Data provided:
::::::::::

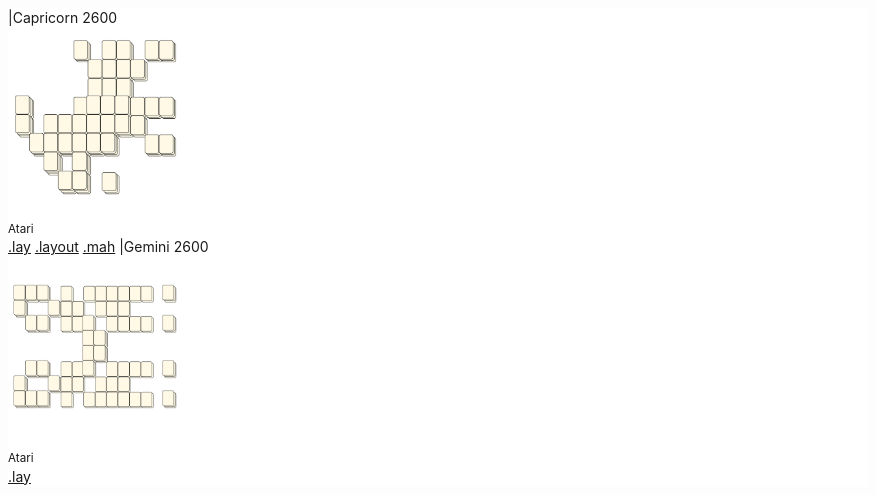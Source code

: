 |Capricorn 2600<br><img src="./eplayouts/eplayza2600/capricorn_2600_2.svg" height="180" width="175"><br> <sub>Atari</sub> <br>[.lay](./eplayouts/eplayza2600/capricorn_2600_2.lay)  [.layout](./eplayouts/eplayza2600/capricorn_2600_2.layout)  [.mah](./eplayouts/eplayza2600/capricorn_2600_2.mah) |Gemini 2600<br><img src="./eplayouts/eplayza2600/gemini_2600_2.svg" height="180" width="175"><br> <sub>Atari</sub> <br>[.lay](./eplayouts/eplayza2600/gemini_2600_2.lay)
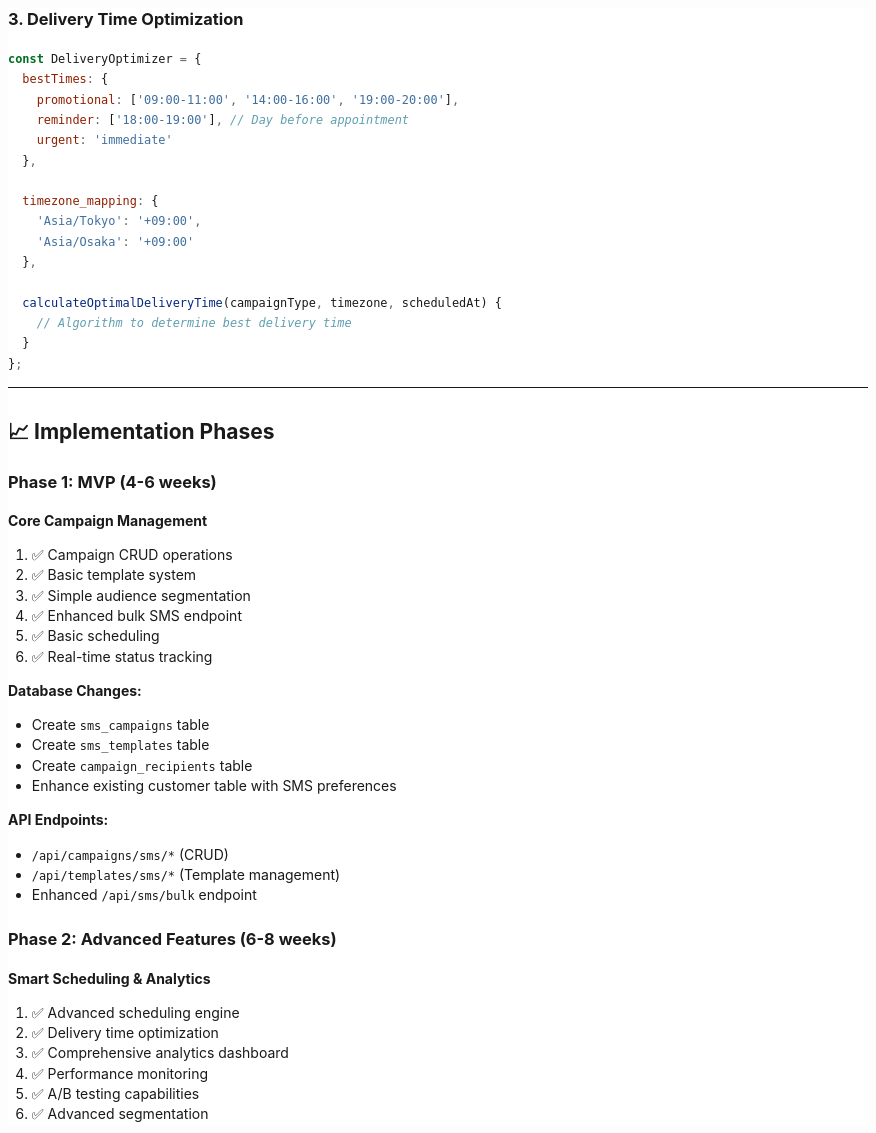 ### 3. Delivery Time Optimization
```javascript
const DeliveryOptimizer = {
  bestTimes: {
    promotional: ['09:00-11:00', '14:00-16:00', '19:00-20:00'],
    reminder: ['18:00-19:00'], // Day before appointment
    urgent: 'immediate'
  },
  
  timezone_mapping: {
    'Asia/Tokyo': '+09:00',
    'Asia/Osaka': '+09:00'
  },
  
  calculateOptimalDeliveryTime(campaignType, timezone, scheduledAt) {
    // Algorithm to determine best delivery time
  }
};
```

---

## 📈 Implementation Phases

### Phase 1: MVP (4-6 weeks)
**Core Campaign Management**
1. ✅ Campaign CRUD operations
2. ✅ Basic template system
3. ✅ Simple audience segmentation
4. ✅ Enhanced bulk SMS endpoint
5. ✅ Basic scheduling
6. ✅ Real-time status tracking

**Database Changes:**
- Create `sms_campaigns` table
- Create `sms_templates` table
- Create `campaign_recipients` table
- Enhance existing customer table with SMS preferences

**API Endpoints:**
- `/api/campaigns/sms/*` (CRUD)
- `/api/templates/sms/*` (Template management)
- Enhanced `/api/sms/bulk` endpoint

### Phase 2: Advanced Features (6-8 weeks)
**Smart Scheduling & Analytics**
1. ✅ Advanced scheduling engine
2. ✅ Delivery time optimization
3. ✅ Comprehensive analytics dashboard
4. ✅ Performance monitoring
5. ✅ A/B testing capabilities
6. ✅ Advanced segmentation
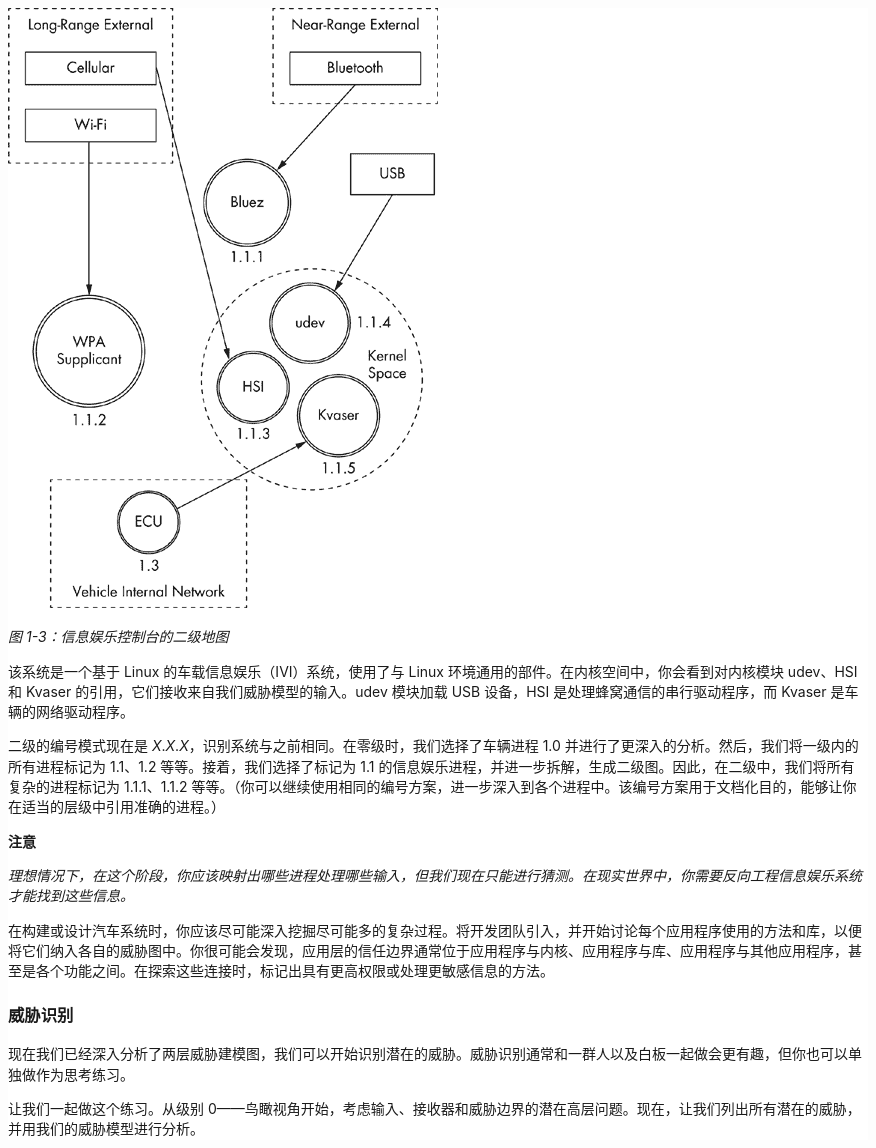 ![image](img/f01-03.jpg)

*图 1-3：信息娱乐控制台的二级地图*

该系统是一个基于 Linux 的车载信息娱乐（IVI）系统，使用了与 Linux 环境通用的部件。在内核空间中，你会看到对内核模块 udev、HSI 和 Kvaser 的引用，它们接收来自我们威胁模型的输入。udev 模块加载 USB 设备，HSI 是处理蜂窝通信的串行驱动程序，而 Kvaser 是车辆的网络驱动程序。

二级的编号模式现在是 *X*.*X*.*X*，识别系统与之前相同。在零级时，我们选择了车辆进程 1.0 并进行了更深入的分析。然后，我们将一级内的所有进程标记为 1.1、1.2 等等。接着，我们选择了标记为 1.1 的信息娱乐进程，并进一步拆解，生成二级图。因此，在二级中，我们将所有复杂的进程标记为 1.1.1、1.1.2 等等。（你可以继续使用相同的编号方案，进一步深入到各个进程中。该编号方案用于文档化目的，能够让你在适当的层级中引用准确的进程。）

**注意**

*理想情况下，在这个阶段，你应该映射出哪些进程处理哪些输入，但我们现在只能进行猜测。在现实世界中，你需要反向工程信息娱乐系统才能找到这些信息。*

在构建或设计汽车系统时，你应该尽可能深入挖掘尽可能多的复杂过程。将开发团队引入，并开始讨论每个应用程序使用的方法和库，以便将它们纳入各自的威胁图中。你很可能会发现，应用层的信任边界通常位于应用程序与内核、应用程序与库、应用程序与其他应用程序，甚至是各个功能之间。在探索这些连接时，标记出具有更高权限或处理更敏感信息的方法。

### **威胁识别**

现在我们已经深入分析了两层威胁建模图，我们可以开始识别潜在的威胁。威胁识别通常和一群人以及白板一起做会更有趣，但你也可以单独做作为思考练习。

让我们一起做这个练习。从级别 0——鸟瞰视角开始，考虑输入、接收器和威胁边界的潜在高层问题。现在，让我们列出所有潜在的威胁，并用我们的威胁模型进行分析。
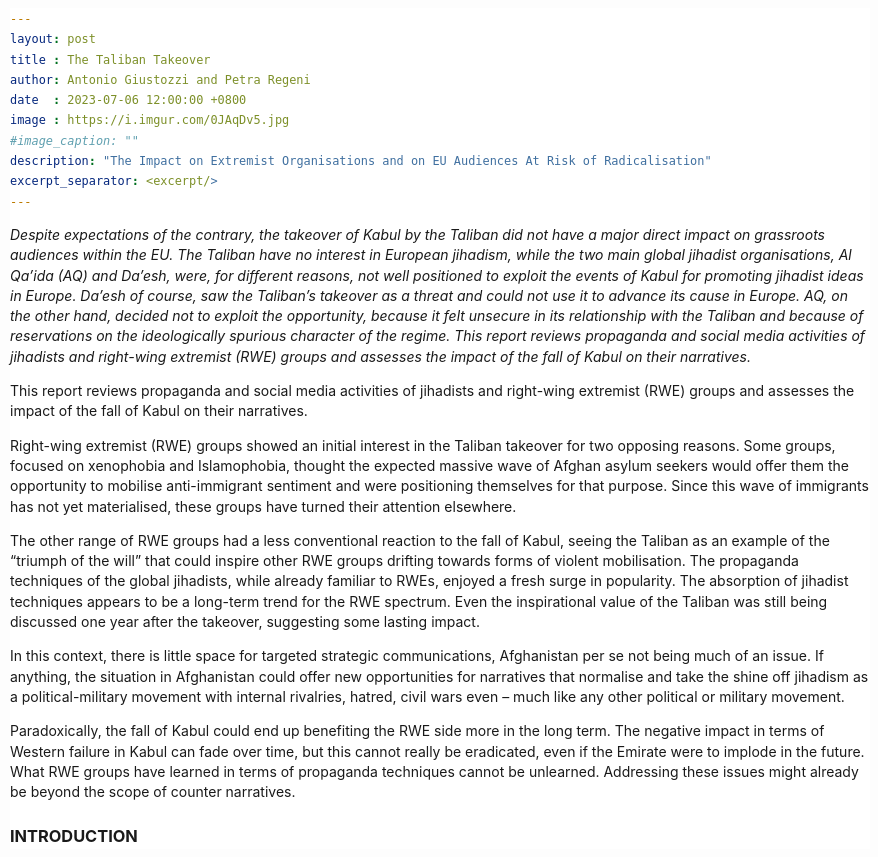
 ```yaml
---
layout: post
title : The Taliban Takeover
author: Antonio Giustozzi and Petra Regeni
date  : 2023-07-06 12:00:00 +0800
image : https://i.imgur.com/0JAqDv5.jpg
#image_caption: ""
description: "The Impact on Extremist Organisations and on EU Audiences At Risk of Radicalisation"
excerpt_separator: <excerpt/>
---
```


_Despite expectations of the contrary, the takeover of Kabul by the Taliban did not have a major direct impact on grassroots audiences within the EU._ <excerpt/> _The Taliban have no interest in European jihadism, while the two main global jihadist organisations, Al Qa’ida (AQ) and Da’esh, were, for different reasons, not well positioned to exploit the events of Kabul for promoting jihadist ideas in Europe. Da’esh of course, saw the Taliban’s takeover as a threat and could not use it to advance its cause in Europe. AQ, on the other hand, decided not to exploit the opportunity, because it felt unsecure in its relationship with the Taliban and because of reservations on the ideologically spurious character of the regime. This report reviews propaganda and social media activities of jihadists and right-wing extremist (RWE) groups and assesses the impact of the fall of Kabul on their narratives._

This report reviews propaganda and social media activities of jihadists and right-wing extremist (RWE) groups and assesses the impact of the fall of Kabul on their narratives.

Right-wing extremist (RWE) groups showed an initial interest in the Taliban takeover for two opposing reasons. Some groups, focused on xenophobia and Islamophobia, thought the expected massive wave of Afghan asylum seekers would offer them the opportunity to mobilise anti-immigrant sentiment and were positioning themselves for that purpose. Since this wave of immigrants has not yet materialised, these groups have turned their attention elsewhere.

The other range of RWE groups had a less conventional reaction to the fall of Kabul, seeing the Taliban as an example of the “triumph of the will” that could inspire other RWE groups drifting towards forms of violent mobilisation. The propaganda techniques of the global jihadists, while already familiar to RWEs, enjoyed a fresh surge in popularity. The absorption of jihadist techniques appears to be a long-term trend for the RWE spectrum. Even the inspirational value of the Taliban was still being discussed one year after the takeover, suggesting some lasting impact.

In this context, there is little space for targeted strategic communications, Afghanistan per se not being much of an issue. If anything, the situation in Afghanistan could offer new opportunities for narratives that normalise and take the shine off jihadism as a political-military movement with internal rivalries, hatred, civil wars even – much like any other political or military movement.

Paradoxically, the fall of Kabul could end up benefiting the RWE side more in the long term. The negative impact in terms of Western failure in Kabul can fade over time, but this cannot really be eradicated, even if the Emirate were to implode in the future. What RWE groups have learned in terms of propaganda techniques cannot be unlearned. Addressing these issues might already be beyond the scope of counter narratives.


### INTRODUCTION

::::::::::

Task statement:
Among the records above, find the lines that contain "CRUD" and copy every one.

Solution for this exercise:
1. ✅ Campaign CRUD operations
- `/api/campaigns/sms/*` (CRUD)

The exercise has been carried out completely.